The University of Minnesota Board of Regents approved the program last week. UMD already offers a master’s degree in the same area, which was approved in 2011 and was the first of its kind at the time. So far, nearly 50 students have either graduated or are moving through the program. With 22 tribal governments between Minnesota and Wisconsin alone and 566 federally-recognized nationwide, UMD educators and local tribal leaders say a strong need for this public administration-type of bachelor’s degree exists.
American Indian studies staff traveled to various Minnesota tribes to talk with people who worked in tribal government, said Tadd Johnson, director of graduate studies for the department.
“We kept hearing, ‘I would love to takes these classes; I went to college and never finished,’” he said.
The online program is aimed at people who already have an associate’s degree or enough credits through a state transfer program to enroll. It’s possible to take it in person, but that would require four-year attendance at UMD.
Feedback showed that most people wanted an online program, said Jill Doerfler , head of the American Indian studies department at UMD.
Many wanted the ability to keep working and study from home, she said, or not be forced to move to Duluth.
Students will study federal Indian law and tribal government and management; areas that will set them up to handle the unique working environment of a sovereign nation with its own set of rules. They will be required to earn a certificate from the Labovitz School of Business and Economics at the same time.

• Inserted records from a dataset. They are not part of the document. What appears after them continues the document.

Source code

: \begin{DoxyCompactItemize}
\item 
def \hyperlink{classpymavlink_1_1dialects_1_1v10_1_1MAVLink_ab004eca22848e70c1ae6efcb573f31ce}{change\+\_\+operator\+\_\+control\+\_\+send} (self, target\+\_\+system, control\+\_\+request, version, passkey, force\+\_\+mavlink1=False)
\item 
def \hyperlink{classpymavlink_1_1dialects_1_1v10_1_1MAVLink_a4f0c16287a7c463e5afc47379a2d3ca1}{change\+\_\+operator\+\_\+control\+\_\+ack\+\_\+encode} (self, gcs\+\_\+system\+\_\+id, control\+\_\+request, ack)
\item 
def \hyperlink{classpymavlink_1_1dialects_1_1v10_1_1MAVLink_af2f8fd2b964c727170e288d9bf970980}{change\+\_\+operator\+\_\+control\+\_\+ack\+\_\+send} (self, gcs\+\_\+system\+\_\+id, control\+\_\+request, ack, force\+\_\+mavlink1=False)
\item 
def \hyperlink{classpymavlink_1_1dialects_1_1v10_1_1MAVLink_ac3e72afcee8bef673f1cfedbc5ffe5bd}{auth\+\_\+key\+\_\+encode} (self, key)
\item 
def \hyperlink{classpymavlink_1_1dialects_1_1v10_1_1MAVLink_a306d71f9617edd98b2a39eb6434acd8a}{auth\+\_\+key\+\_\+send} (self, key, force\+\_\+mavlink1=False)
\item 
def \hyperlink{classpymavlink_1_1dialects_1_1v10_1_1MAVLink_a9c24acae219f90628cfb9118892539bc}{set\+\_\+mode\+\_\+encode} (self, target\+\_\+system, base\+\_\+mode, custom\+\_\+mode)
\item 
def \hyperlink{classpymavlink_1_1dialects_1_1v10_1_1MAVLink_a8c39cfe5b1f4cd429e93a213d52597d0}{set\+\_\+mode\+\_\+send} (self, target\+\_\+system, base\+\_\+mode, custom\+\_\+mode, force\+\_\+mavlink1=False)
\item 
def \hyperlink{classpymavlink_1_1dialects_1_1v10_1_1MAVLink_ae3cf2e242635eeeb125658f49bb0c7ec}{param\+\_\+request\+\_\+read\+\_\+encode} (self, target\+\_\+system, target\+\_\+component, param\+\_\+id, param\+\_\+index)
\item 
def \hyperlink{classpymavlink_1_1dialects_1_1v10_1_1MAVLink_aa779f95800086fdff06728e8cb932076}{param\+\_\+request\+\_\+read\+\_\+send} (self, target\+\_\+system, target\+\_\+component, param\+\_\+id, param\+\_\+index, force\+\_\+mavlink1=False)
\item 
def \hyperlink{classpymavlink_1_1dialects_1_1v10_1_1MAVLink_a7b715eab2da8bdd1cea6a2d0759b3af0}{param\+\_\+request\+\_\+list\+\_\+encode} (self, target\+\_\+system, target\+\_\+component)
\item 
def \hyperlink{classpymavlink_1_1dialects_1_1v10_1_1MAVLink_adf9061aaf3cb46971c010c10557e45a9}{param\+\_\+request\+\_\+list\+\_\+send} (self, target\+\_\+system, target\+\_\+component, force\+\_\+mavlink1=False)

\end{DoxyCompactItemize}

As the amount of bureaucracy in tribal government increases, Doerfler said, more hiring is being done. The program will give students an understanding of tribal sovereignty and the “unique things that come along with that,” she said.
It will also arm them with basic business, human resources and financial skills.
Administrative departments within tribes include health and human services, natural resources, education, housing, finance and economic development.
“We want students prepared to go into any of those fields,” Doerfler said, and the degree advances naturally into the graduate program for those who want that.
According to the Minnesota Indian Gaming Association, Minnesota tribes employ more than 20,500 people in gaming and government operations, which is about 1.5 percent of all jobs in the state.
A proposal for the regents shows that UMD has planned for 12 students the first year. No new faculty members have been hired. Staff from the master’s program will teach both.
Bill Rudnicki has worked as administrator for the Shakopee Mdewakanton Sioux Community in Prior Lake, Minn., for more than 20 years. He’s been a “constant learner” he said, but through the years he’s read laws related to Indian child welfare or the Environmental Protection Agency, for example, where a broader understanding would have been helpful.
The degree, he said, would not only be useful to administrators, but those who work within tribes’ many programs.
UMD continues to do a good job of meeting the needs of Indian Country, said Karen Diver, chairwoman of the Fond du Lac Band of Lake Superior Chippewa.
The Midwest has a critical mass of tribes, she said, and many are regional employers, now seen as “employment of choice rather than out of necessity.”
“People see this as a viable career opportunity and are preparing specifically for it,” Diver said. “To me, that’s a huge jump in the ability of our workforce to be ready to come home or stay home, but also to attract from outside.”